Task objective: Give back, word for word, only the lines from the opening of the records through the one with "## Sirius Invisible". Pictures stay out.

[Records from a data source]
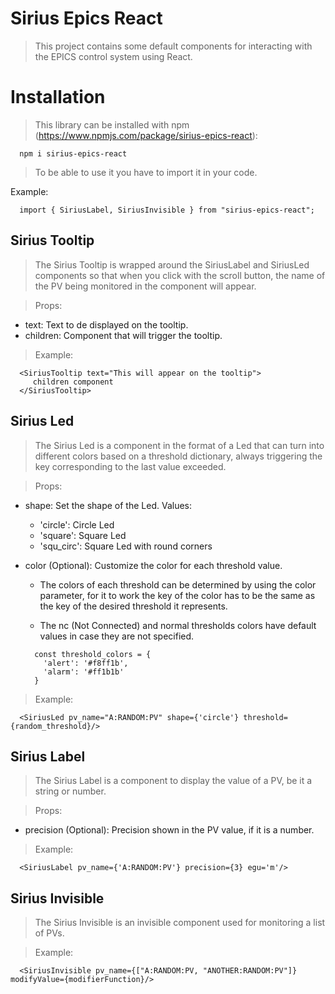 # Sirius Epics React

>This project contains some default components for interacting with the EPICS control system using React.

# Installation

>This library can be installed with npm (https://www.npmjs.com/package/sirius-epics-react):
```
  npm i sirius-epics-react
```

>To be able to use it you have to import it in your code.

Example:
```
  import { SiriusLabel, SiriusInvisible } from "sirius-epics-react";
```

## Sirius Tooltip

>The Sirius Tooltip is wrapped around the SiriusLabel and SiriusLed components so that when you click with the scroll button, the name of the PV being monitored in the component will appear.

>Props:
- text: Text to de displayed on the tooltip.
- children: Component that will trigger the tooltip.

>Example:
```
  <SiriusTooltip text="This will appear on the tooltip">
     children component
  </SiriusTooltip>
```

## Sirius Led

>The Sirius Led is a component in the format of a Led that can turn into different colors based on a threshold dictionary, always triggering the key corresponding to the last value exceeded.

>Props:
- shape: Set the shape of the Led. Values:
  * 'circle': Circle Led
  * 'square': Square Led
  * 'squ_circ': Square Led with round corners

- color (Optional): Customize the color for each threshold value.

  * The colors of each threshold can be determined by using the color parameter, for it to work the key of the color has to be the same as the key of the desired threshold it represents.

  * The nc (Not Connected) and normal thresholds colors have default values in case they are not specified.

  ```
    const threshold_colors = {
      'alert': '#f8ff1b',
      'alarm': '#ff1b1b'
    }
  ```

>Example:
```
  <SiriusLed pv_name="A:RANDOM:PV" shape={'circle'} threshold={random_threshold}/>
```

## Sirius Label

>The Sirius Label is a component to display the value of a PV, be it a string or number.

>Props:
- precision (Optional): Precision shown in the PV value, if it is a number.

>Example:
```
  <SiriusLabel pv_name={'A:RANDOM:PV'} precision={3} egu='m'/>
```

## Sirius Invisible

>The Sirius Invisible is an invisible component used for monitoring a list of PVs.

>Example:
```
  <SiriusInvisible pv_name={["A:RANDOM:PV, "ANOTHER:RANDOM:PV"]} modifyValue={modifierFunction}/>
```
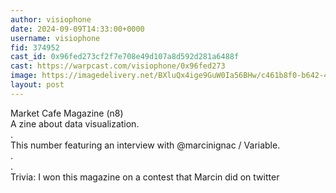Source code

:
 ```yaml
---
author: visiophone
date: 2024-09-09T14:33:00+0000
username: visiophone
fid: 374952
cast_id: 0x96fed273cf2f7e708e49d107a8d592d281a6488f
cast: https://warpcast.com/visiophone/0x96fed273
image: https://imagedelivery.net/BXluQx4ige9GuW0Ia56BHw/c461b8f0-b642-4f98-0ba1-ffad299dc300/original
layout: post
---
```

Market Cafe Magazine (n8)  
A zine about data visualization.  
.  
This number featuring an interview with @marcinignac / Variable.  
.  
.  
Trivia: I won this magazine on a contest that Marcin did on twitter  

<img src='https://imagedelivery.net/BXluQx4ige9GuW0Ia56BHw/c461b8f0-b642-4f98-0ba1-ffad299dc300/original' alt='' referrerpolicy='no-referrer'/>
<img src='https://imagedelivery.net/BXluQx4ige9GuW0Ia56BHw/52333aba-c2c6-4cf4-a55a-5247d177ae00/original' alt='' referrerpolicy='no-referrer'/>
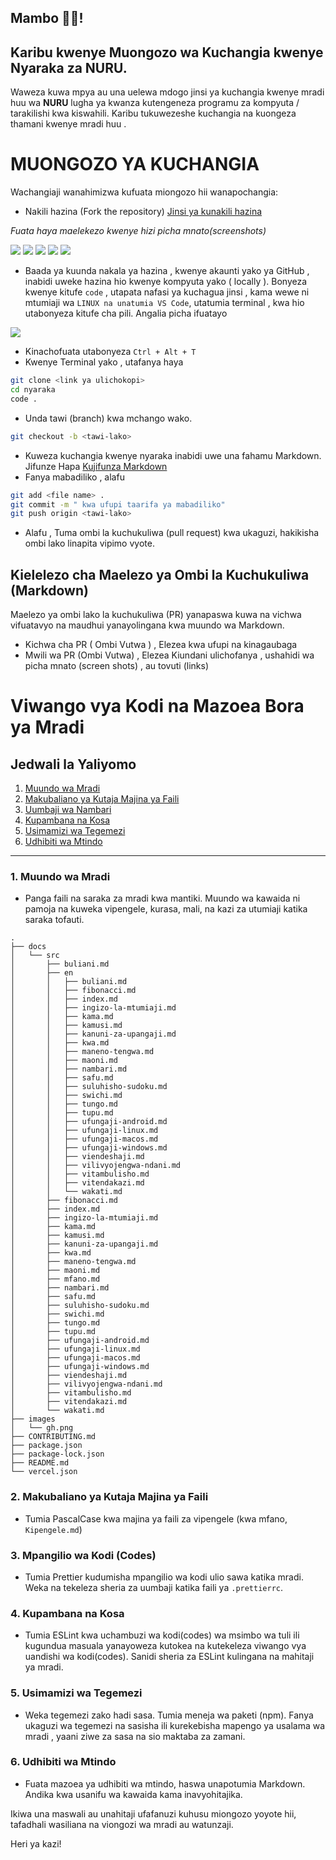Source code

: ## Mambo 👋🏽!

## Karibu kwenye Muongozo wa Kuchangia kwenye Nyaraka za NURU.

Waweza kuwa mpya au una uelewa mdogo jinsi ya kuchangia kwenye mradi huu wa **NURU** lugha ya kwanza kutengeneza programu za kompyuta / tarakilishi kwa kiswahili. Karibu tukuwezeshe kuchangia na kuongeza thamani kwenye mradi huu .

# MUONGOZO YA KUCHANGIA

Wachangiaji wanahimizwa kufuata miongozo hii wanapochangia:

- Nakili hazina (Fork the repository) [Jinsi ya kunakili hazina](https://docs.github.com/en/get-started/quickstart/fork-a-repo)

_Fuata haya maelekezo kwenye hizi picha mnato(screenshots)_

![](images/nuru-fork-1.png)
![](images/nuru-fork-2.png)
![](images/nuru-fork-3.png)
![](images/nuru-fork-4.png)
![](images/nuru-fork-5.png)

- Baada ya kuunda nakala ya hazina , kwenye akaunti yako ya GitHub , inabidi uweke hazina hio kwenye kompyuta yako ( locally ). Bonyeza kwenye kitufe `code` , utapata nafasi ya kuchagua jinsi , kama wewe ni mtumiaji wa `LINUX na unatumia VS Code`, utatumia terminal , kwa hio utabonyeza kitufe cha pili. Angalia picha ifuatayo

![](images/nuru-clone-1.png)

- Kinachofuata utabonyeza `Ctrl + Alt + T`
- Kwenye Terminal yako , utafanya haya

```bash
git clone <link ya ulichokopi>
cd nyaraka
code .
```

- Unda tawi (branch) kwa mchango wako.

```bash
git checkout -b <tawi-lako>
```

- Kuweza kuchangia kwenye nyaraka inabidi uwe una fahamu Markdown. Jifunze Hapa [Kujifunza Markdown](https://www.markdownguide.org/cheat-sheet/)
- Fanya mabadiliko , alafu

```bash
git add <file name> .
git commit -m " kwa ufupi taarifa ya mabadiliko"
git push origin <tawi-lako>
```

- Alafu , Tuma ombi la kuchukuliwa (pull request) kwa ukaguzi, hakikisha ombi lako linapita vipimo vyote.

## Kielelezo cha Maelezo ya Ombi la Kuchukuliwa (Markdown)

Maelezo ya ombi lako la kuchukuliwa (PR) yanapaswa kuwa na vichwa vifuatavyo na maudhui yanayolingana kwa muundo wa Markdown.

- Kichwa cha PR ( Ombi Vutwa ) , Elezea kwa ufupi na kinagaubaga
- Mwili wa PR (Ombi Vutwa) , Elezea Kiundani ulichofanya , ushahidi wa picha mnato (screen shots) , au tovuti (links)

# Viwango vya Kodi na Mazoea Bora ya Mradi

## Jedwali la Yaliyomo

1. [Muundo wa Mradi](#muundo-wa-mradi)
2. [Makubaliano ya Kutaja Majina ya Faili](#makubaliano-ya-kutaja-majina-ya-faili)
3. [Uumbaji wa Nambari](#uumbaji-wa-nambari)
4. [Kupambana na Kosa](#kupambana-na-kosa)
5. [Usimamizi wa Tegemezi](#usimamizi-wa-tegemezi)
6. [Udhibiti wa Mtindo](#udhibiti-wa-mtindo)

---

### 1. Muundo wa Mradi

- Panga faili na saraka za mradi kwa mantiki. Muundo wa kawaida ni pamoja na kuweka vipengele, kurasa, mali, na kazi za utumiaji katika saraka tofauti.

```
.
├── docs
│   └── src
│       ├── buliani.md
│       ├── en
│       │   ├── buliani.md
│       │   ├── fibonacci.md
│       │   ├── index.md
│       │   ├── ingizo-la-mtumiaji.md
│       │   ├── kama.md
│       │   ├── kamusi.md
│       │   ├── kanuni-za-upangaji.md
│       │   ├── kwa.md
│       │   ├── maneno-tengwa.md
│       │   ├── maoni.md
│       │   ├── nambari.md
│       │   ├── safu.md
│       │   ├── suluhisho-sudoku.md
│       │   ├── swichi.md
│       │   ├── tungo.md
│       │   ├── tupu.md
│       │   ├── ufungaji-android.md
│       │   ├── ufungaji-linux.md
│       │   ├── ufungaji-macos.md
│       │   ├── ufungaji-windows.md
│       │   ├── viendeshaji.md
│       │   ├── vilivyojengwa-ndani.md
│       │   ├── vitambulisho.md
│       │   ├── vitendakazi.md
│       │   └── wakati.md
│       ├── fibonacci.md
│       ├── index.md
│       ├── ingizo-la-mtumiaji.md
│       ├── kama.md
│       ├── kamusi.md
│       ├── kanuni-za-upangaji.md
│       ├── kwa.md
│       ├── maneno-tengwa.md
│       ├── maoni.md
│       ├── mfano.md
│       ├── nambari.md
│       ├── safu.md
│       ├── suluhisho-sudoku.md
│       ├── swichi.md
│       ├── tungo.md
│       ├── tupu.md
│       ├── ufungaji-android.md
│       ├── ufungaji-linux.md
│       ├── ufungaji-macos.md
│       ├── ufungaji-windows.md
│       ├── viendeshaji.md
│       ├── vilivyojengwa-ndani.md
│       ├── vitambulisho.md
│       ├── vitendakazi.md
│       └── wakati.md
├── images
│   └── gh.png
├── CONTRIBUTING.md
├── package.json
├── package-lock.json
├── README.md
└── vercel.json
```

### 2. Makubaliano ya Kutaja Majina ya Faili

- Tumia PascalCase kwa majina ya faili za vipengele (kwa mfano, `Kipengele.md`)

### 3. Mpangilio wa Kodi (Codes)

- Tumia Prettier kudumisha mpangilio wa kodi ulio sawa katika mradi. Weka na tekeleza sheria za uumbaji katika faili ya `.prettierrc`.

### 4. Kupambana na Kosa

- Tumia ESLint kwa uchambuzi wa kodi(codes) wa msimbo wa tuli ili kugundua masuala yanayoweza kutokea na kutekeleza viwango vya uandishi wa kodi(codes). Sanidi sheria za ESLint kulingana na mahitaji ya mradi.

### 5. Usimamizi wa Tegemezi

- Weka tegemezi zako hadi sasa. Tumia meneja wa paketi (npm). Fanya ukaguzi wa tegemezi na sasisha ili kurekebisha mapengo ya usalama wa mradi , yaani ziwe za sasa na sio maktaba za zamani.

### 6. Udhibiti wa Mtindo

- Fuata mazoea ya udhibiti wa mtindo, haswa unapotumia Markdown. Andika kwa usanifu wa kawaida kama inavyohitajika.

Ikiwa una maswali au unahitaji ufafanuzi kuhusu miongozo yoyote hii, tafadhali wasiliana na viongozi wa mradi au watunzaji.

Heri ya kazi!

Answer space:
 # Sirius Epics React

>This project contains some default components for interacting with the EPICS control system using React.

# Installation

>This library can be installed with npm (https://www.npmjs.com/package/sirius-epics-react):
```
  npm i sirius-epics-react
```

>To be able to use it you have to import it in your code.

Example:
```
  import { SiriusLabel, SiriusInvisible } from "sirius-epics-react";
```

## Sirius Tooltip

>The Sirius Tooltip is wrapped around the SiriusLabel and SiriusLed components so that when you click with the scroll button, the name of the PV being monitored in the component will appear.

>Props:
- text: Text to de displayed on the tooltip.
- children: Component that will trigger the tooltip.

>Example:
```
  <SiriusTooltip text="This will appear on the tooltip">
     children component
  </SiriusTooltip>
```

## Sirius Led

>The Sirius Led is a component in the format of a Led that can turn into different colors based on a threshold dictionary, always triggering the key corresponding to the last value exceeded.

>Props:
- shape: Set the shape of the Led. Values:
  * 'circle': Circle Led
  * 'square': Square Led
  * 'squ_circ': Square Led with round corners

- color (Optional): Customize the color for each threshold value.

  * The colors of each threshold can be determined by using the color parameter, for it to work the key of the color has to be the same as the key of the desired threshold it represents.

  * The nc (Not Connected) and normal thresholds colors have default values in case they are not specified.

  ```
    const threshold_colors = {
      'alert': '#f8ff1b',
      'alarm': '#ff1b1b'
    }
  ```

>Example:
```
  <SiriusLed pv_name="A:RANDOM:PV" shape={'circle'} threshold={random_threshold}/>
```

## Sirius Label

>The Sirius Label is a component to display the value of a PV, be it a string or number.

>Props:
- precision (Optional): Precision shown in the PV value, if it is a number.

>Example:
```
  <SiriusLabel pv_name={'A:RANDOM:PV'} precision={3} egu='m'/>
```

## Sirius Invisible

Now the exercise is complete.